When Gluck’s opera was originally published in Vienna in 1769, he wrote a preface outlining his plan to overcome “the mistaken vanity of singers.” his alternative: “I have striven to restrict music to its true office of serving poetry by means of expression and by following the situations of the story, without interrupting the action or stifling it with a useless superfluity of ornaments.” Although Italian prima donnas pay little attention to their words, Gluck heaped praises on the “heartfelt language” of his librettist, Ranieri Calzabigi, who also collaborated on Gluck’s first big success, Orfeo ed Euridice (1762).
While Gluck lived in Vienna, his music pupils included the Habsburg princesses, so when one of them became Queen Marie Antoinette two years ago, Gluck began planning to restage his operas in Paris. Although the pro-Italian faction there is strong (once headed by Philosopher and sometime Composer Jean-Jacques Rousseau), Gluck determined to make his opera even more starkly dramatic than before. The revised libretto stays closer to Euripedes’ original, restores Hercules as the hero who saves King Admetus and Queen Alcestis from death. Gluck has tightened many scenes and rescored his recitatives for full orchestra. At 62, with 44 operas completed, he stands today as a master.
Across the Rinne, Gluck’s triumph is likely to spread far, for opera is becoming increasingly fashionable.
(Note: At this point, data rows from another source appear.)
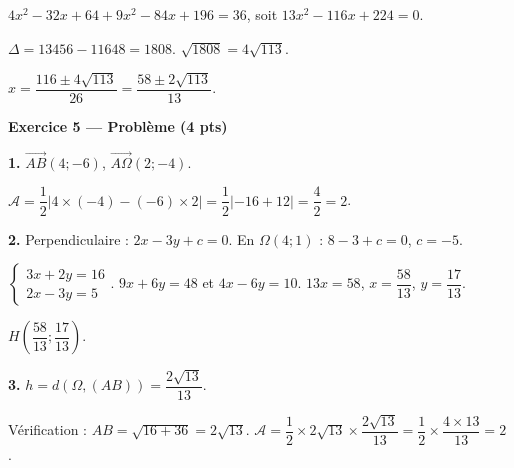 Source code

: $4x^2 - 32x + 64 + 9x^2 - 84x + 196 = 36$, soit $13x^2 - 116x + 224 = 0$.

$\Delta = 13456 - 11648 = 1808$. $\sqrt{1808} = 4\sqrt{113}$.

$x = \dfrac{116 \pm 4\sqrt{113}}{26} = \dfrac{58 \pm 2\sqrt{113}}{13}$.

\bigskip

\textbf{Exercice 5 — Problème (4 pts)}


\textbf{1.} $\vec{AB}(4 ; -6)$, $\vec{A\Omega}(2 ; -4)$.

$\mathcal{A} = \dfrac{1}{2}|4 \times (-4) - (-6) \times 2| = \dfrac{1}{2}|-16 + 12| = \dfrac{4}{2} = 2$.

\textbf{2.} Perpendiculaire : $2x - 3y + c = 0$. En $\Omega(4;1)$ : $8 - 3 + c = 0$, $c = -5$.

$\begin{cases} 3x + 2y = 16 \\ 2x - 3y = 5 \end{cases}$. $9x + 6y = 48$ et $4x - 6y = 10$. $13x = 58$, $x = \dfrac{58}{13}$, $y = \dfrac{17}{13}$.

$H\!\left(\dfrac{58}{13} ; \dfrac{17}{13}\right)$.

\textbf{3.} $h = d(\Omega, (AB)) = \dfrac{2\sqrt{13}}{13}$.

Vérification : $AB = \sqrt{16+36} = 2\sqrt{13}$. $\mathcal{A} = \dfrac{1}{2} \times 2\sqrt{13} \times \dfrac{2\sqrt{13}}{13} = \dfrac{1}{2} \times \dfrac{4 \times 13}{13} = 2$ \checkmark.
At Esterház, for example, where Franz Josef Haydn serves as Kapellmeister to Prince Nicolaus the Magnificent, the composer has been asked to stop writing chamber music for the prince to play on his baryton viol and to drill his 22-man orchestra in opera. Among those who heard Haydn was Archduke Ferdinand, who commissioned him to compose an opera, La Vera Costanza, to be staged in Vienna later this year.
As for Librettist Calzabigi, he has provided a text for a youth who once was one of Austria’s most promising child prodigies, Wolfgang Amadeus Mozart. Their work, La Finta Giardiniera, was staged in Munich last year, and Mozart hopes to find sponsors for further productions. Mozart has been performing publicly on the harpsichord and violin since the age of six, but his remarkable gift seems to be turning mainly toward composition. Still only 20, he has already written ten Masses for his employer, the Archbishop of Salzburg, as well as a prodigious total of seven other operas, 18 violin sonatas, five violin concertos and 37 symphonies.
Despite his productivity, Mozart does not have much official support. Emperor Joseph II, commenting on Haydn’s love of thick orchestration in his operas, said to another composer who had not heard them: “You haven’t missed anything. He’s just as bad as Mozart in that respect.”